The value returned by LAST_INSERT_ID() is unique for this connection. A construct using MAX() would not be safe without using manual locking to prevent other connections from inserting at the same time. In the above example, we use a server variable (which is also connection specific). We do this because the sales table also has an auto-increment column and we might still need the customer ID for a third insert. Of course, if there's only a single other insert, you could simplify that statement:

  INSERT INTO sales VALUES (NULL,LAST_INSERT_ID(),1234);

This is how you can create a counter without using transactions or locking:

  CREATE TABLE counters (name CHAR(10) PRIMARY KEY,
                        counter INT UNSIGNED);
  INSERT INTO TABLE counters (name) VALUES ('webhits');

Now we want to increment this counter and retrieve the new value, with a single atomic instruction. This means we won't need a transaction, or manual locking. We do need to take care, because another connection might do the same operation, and each connection should of course get its own unique count without any possibility for mistakes.

  UPDATE counters
     SET counter = LAST_INSERT_ID(counter+1)
   WHERE name = 'webhits';

  SELECT LAST_INSERT_ID();

This is a special construct, and again it's perfectly safe without manual locks, no matter how many concurrent connections the server has.

As our last example in this section, a commonly perceived need for a transaction. You we are selling products, and a customer first looks at the amount of available stock:

  SELECT amount FROM stock WHERE productid = 1234;

While the customer thinks about his purchase or fills out the forms, someone else might process a purchase of the same product. So do we need to somehow manually lock this entry in the table? No.

  UPDATE amount
     SET stock = stock - 3
   WHERE productid = 1234 AND stock >= 3;

If there is less stock than required when this update is executed, the query will report that 0 rows have been updated, instead of 1 row. So without locks and in a single statement, we do the operation in a perfectly safe manner, and get all the information we need.

Web Applications

In web-based applications an SQL transaction cannot span multiple web requests, i.e., you can't start a transaction, issue some queries, then lead the customer through a web form using the retrieved information, and then process the submitted form and complete the transaction. This does not work because web requests (HTTP) are "state-less".

There simply is no continuous connection from the customer's web browser to a server. The next request may in fact arrive at a different web server, and/or at a different database server. A persistent connection in PHP does not help this aspect, as there is no way to guarantee that this user's next request will a) arrive at the same PHP instance and then b) use that connection. The customer could also open an extra browser window and issue other (or duplicate) requests.

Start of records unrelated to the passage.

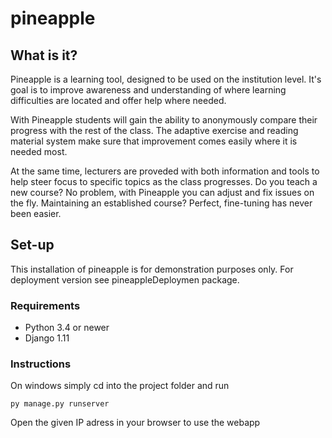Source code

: # pineapple

## What is it?
Pineapple is a learning tool, designed to be used on the institution level. It's goal is to improve
awareness and understanding of where learning difficulties are located and offer help where needed.

With Pineapple students will gain the ability to anonymously compare their progress with the rest of
the class. The adaptive exercise and reading material system make sure that improvement comes easily
where it is needed most.

At the same time, lecturers are proveded with both information and tools to help steer focus to specific
topics as the class progresses. Do you teach a new course? No problem, with Pineapple you can adjust and
fix issues on the fly. Maintaining an established course? Perfect, fine-tuning has never been easier.

## Set-up
This installation of pineapple is for demonstration purposes only. For deployment version see pineappleDeploymen package. 

### Requirements
* Python 3.4 or newer
* Django 1.11

### Instructions
On windows simply cd into the project folder and run
```
py manage.py runserver
```
Open the given IP adress in your browser to use the webapp

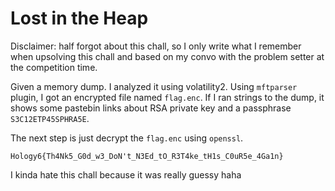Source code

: # Lost in the Heap

Disclaimer: half forgot about this chall, so I only write what I remember when upsolving this chall and based on my convo with the problem setter at the competition time.

Given a memory dump. I analyzed it using volatility2. Using `mftparser` plugin, I got an encrypted file named `flag.enc`. If I ran strings to the dump, it shows some pastebin links about RSA private key and a passphrase `S3C12ETP45SPHRA5E`.

The next step is just decrypt the `flag.enc` using `openssl`.

```
Hology6{Th4Nk5_G0d_w3_DoN't_N3Ed_tO_R3T4ke_tH1s_C0uR5e_4Ga1n}
```

I kinda hate this chall because it was really guessy haha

You could of course devise elaborate constructs with flag fields in rows to emulate a kind of locking that can be sustained over multiple connections. I would however recommend to design tables and applications in such a way that this is not necessary. The above examples may already give you an idea about how to go about doing this.

DELETE or INSERT?

A DELETE statement requires an exclusive lock on a MyISAM table. If there are a significant number of deletes while simultaneously there is also a lot of SELECT traffic, this may impact performance. One trick that can be used is to turn the delete into an insert!

 CREATE TABLE events
        (eventid INT UNSIGNED AUTO_INCREMENT PRIMARY KEY,
         title CHAR(40));

Instead of deleting from the events table, interfering with all the selects, we do the following:

  CREATE TABLE event_deletes (eventid INT UNSIGNED PRIMARY KEY);

To delete an event:

  INSERT INTO event_deletes (329);

Now, to retrieve all non-deleted events:

  SELECT e.eventid, e.title
    FROM events e LEFT JOIN event_deletes ed ON e.eventid = ed.eventid
   WHERE ed.eventid IS NULL;

or with a subquery (MySQL 4.1 and above):

  SELECT e.eventid,e.title
    FROM events e
   WHERE NOT EXISTS
    (SELECT * FROM event_deletes ed WHERE ed.eventid = e.eventid);

These SELECT statements merely use the index on the eventid column in the event_deletes table, no row data needs to be retrieved.

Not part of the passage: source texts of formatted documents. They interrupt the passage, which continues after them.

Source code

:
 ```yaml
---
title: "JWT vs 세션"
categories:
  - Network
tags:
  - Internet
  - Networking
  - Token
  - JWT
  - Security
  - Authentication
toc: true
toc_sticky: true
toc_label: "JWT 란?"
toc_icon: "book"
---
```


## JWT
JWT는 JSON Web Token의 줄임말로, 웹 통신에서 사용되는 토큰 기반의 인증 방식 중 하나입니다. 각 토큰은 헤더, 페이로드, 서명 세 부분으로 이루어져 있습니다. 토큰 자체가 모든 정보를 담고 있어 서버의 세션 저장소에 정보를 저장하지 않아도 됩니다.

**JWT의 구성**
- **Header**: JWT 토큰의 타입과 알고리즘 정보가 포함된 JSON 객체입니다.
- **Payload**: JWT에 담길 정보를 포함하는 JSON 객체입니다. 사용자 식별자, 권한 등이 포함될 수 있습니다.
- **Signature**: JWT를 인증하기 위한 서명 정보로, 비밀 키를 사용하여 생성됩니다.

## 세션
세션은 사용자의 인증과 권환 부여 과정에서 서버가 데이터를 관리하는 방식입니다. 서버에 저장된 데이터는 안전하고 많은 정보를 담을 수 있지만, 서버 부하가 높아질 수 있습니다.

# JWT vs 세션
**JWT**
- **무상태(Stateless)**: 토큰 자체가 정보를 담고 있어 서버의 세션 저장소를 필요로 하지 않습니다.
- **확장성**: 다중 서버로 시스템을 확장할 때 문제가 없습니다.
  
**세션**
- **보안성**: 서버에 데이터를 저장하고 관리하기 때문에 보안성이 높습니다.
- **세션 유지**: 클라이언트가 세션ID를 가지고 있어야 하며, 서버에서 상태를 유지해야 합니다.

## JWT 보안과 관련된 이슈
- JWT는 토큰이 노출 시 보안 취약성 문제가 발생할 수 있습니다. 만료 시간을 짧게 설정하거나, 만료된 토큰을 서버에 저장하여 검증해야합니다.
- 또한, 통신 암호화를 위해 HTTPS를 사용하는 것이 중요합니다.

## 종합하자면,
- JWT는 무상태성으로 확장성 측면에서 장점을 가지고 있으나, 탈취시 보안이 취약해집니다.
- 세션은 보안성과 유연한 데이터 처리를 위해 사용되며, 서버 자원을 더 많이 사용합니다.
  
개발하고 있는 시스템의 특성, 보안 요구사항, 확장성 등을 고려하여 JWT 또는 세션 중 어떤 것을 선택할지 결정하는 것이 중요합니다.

During a maintenance timeslot, a script can go through the deleted items and delete the actual rows from the main table. In MySQL 4.0, this can be done very easily using just one multi-table DELETE statement:

  DELETE FROM events,event_deletes
   USING events e,event_deletes ed
   WHERE e.eventid = ed.eventid;

Choices, Choices...

A general guideline could be as follows: if you require multi-statement transactions, advanced isolation levels and row-level locking, foreign key constraints, or otherwise have a requirement for ACID features, go for InnoDB. Otherwise, simply use MyISAM, the default.

If you have a message board application with lots of selects, inserts as well as updates, InnoDB is probably the generally appropriate choice for the actual message board tables.

The concurrency control mechanism used by MyISAM works very well with tables which are accessed mostly using SELECT statements, but also with concurrent INSERTs. Whether an INSERT can be concurrent depends on whether there is also free space in the table (from DELETEs, or in case of dynamic-row format also certain UPDATEs). MySQL will first fill the freespace, for space efficiency. If however, there is no freespace available, new rows are appended to the end of the physical table file, and this is when an INSERT can operate concurrently with SELECTs. UPDATE and DELETE statements always needs to issue an exclusive lock on a MyISAM table. Please note the trick mentioned earlier for dealing with DELETEs.

If you need to do some high speed operations on fairly limited amount of data, use a MEMORY table. You can create this table and easily copy data from a disk-based table as follows:

  CREATE TABLE memtable ENGINE=MEMORY SELECT * FROM disktable;

Currently only MyISAM supports GIS (geometrical data, mapping) with RTREE indexes.

FULLTEXT indexing is currently only supported in MyISAM, but depending on your requirements it may be possible to use a simple keyword index in another table type, or even keep the text files on disk and index them using a different tool.

MySQL Cluster is the choice in the following situations:

• If you require main-memory speed with ACID transactions and redundancy.
• If you want to use multiple MySQL servers and have synchronous replication.
• If you need telecom-grade performance and 99.999% availability.
• If you need sub-second failover.

Or no table at all?

Not all data need necessarily go into a database. For instance, it generally does not make any sense at all to store image data (photos, etc) in a database table. Rather, you would simply store a reference to the file in a table. The exceptions to this guideline are uses with replication, and for simpler backups.

So, sometimes the question "Which table type should I use?" can be answered with the answer "none at all, put it in the file system". Relational databases and file systems have different strengths, and each should be used appropriately.

Conclusion

As you see, there are many aspects to consider when looking at table types. There can be multiple options, and sometimes a trade-off decision needs to be made. We hope that this article will have given you a better overview of what storage facilities are available to you in a MySQL server, and that the information helps to guide you in your future design choices.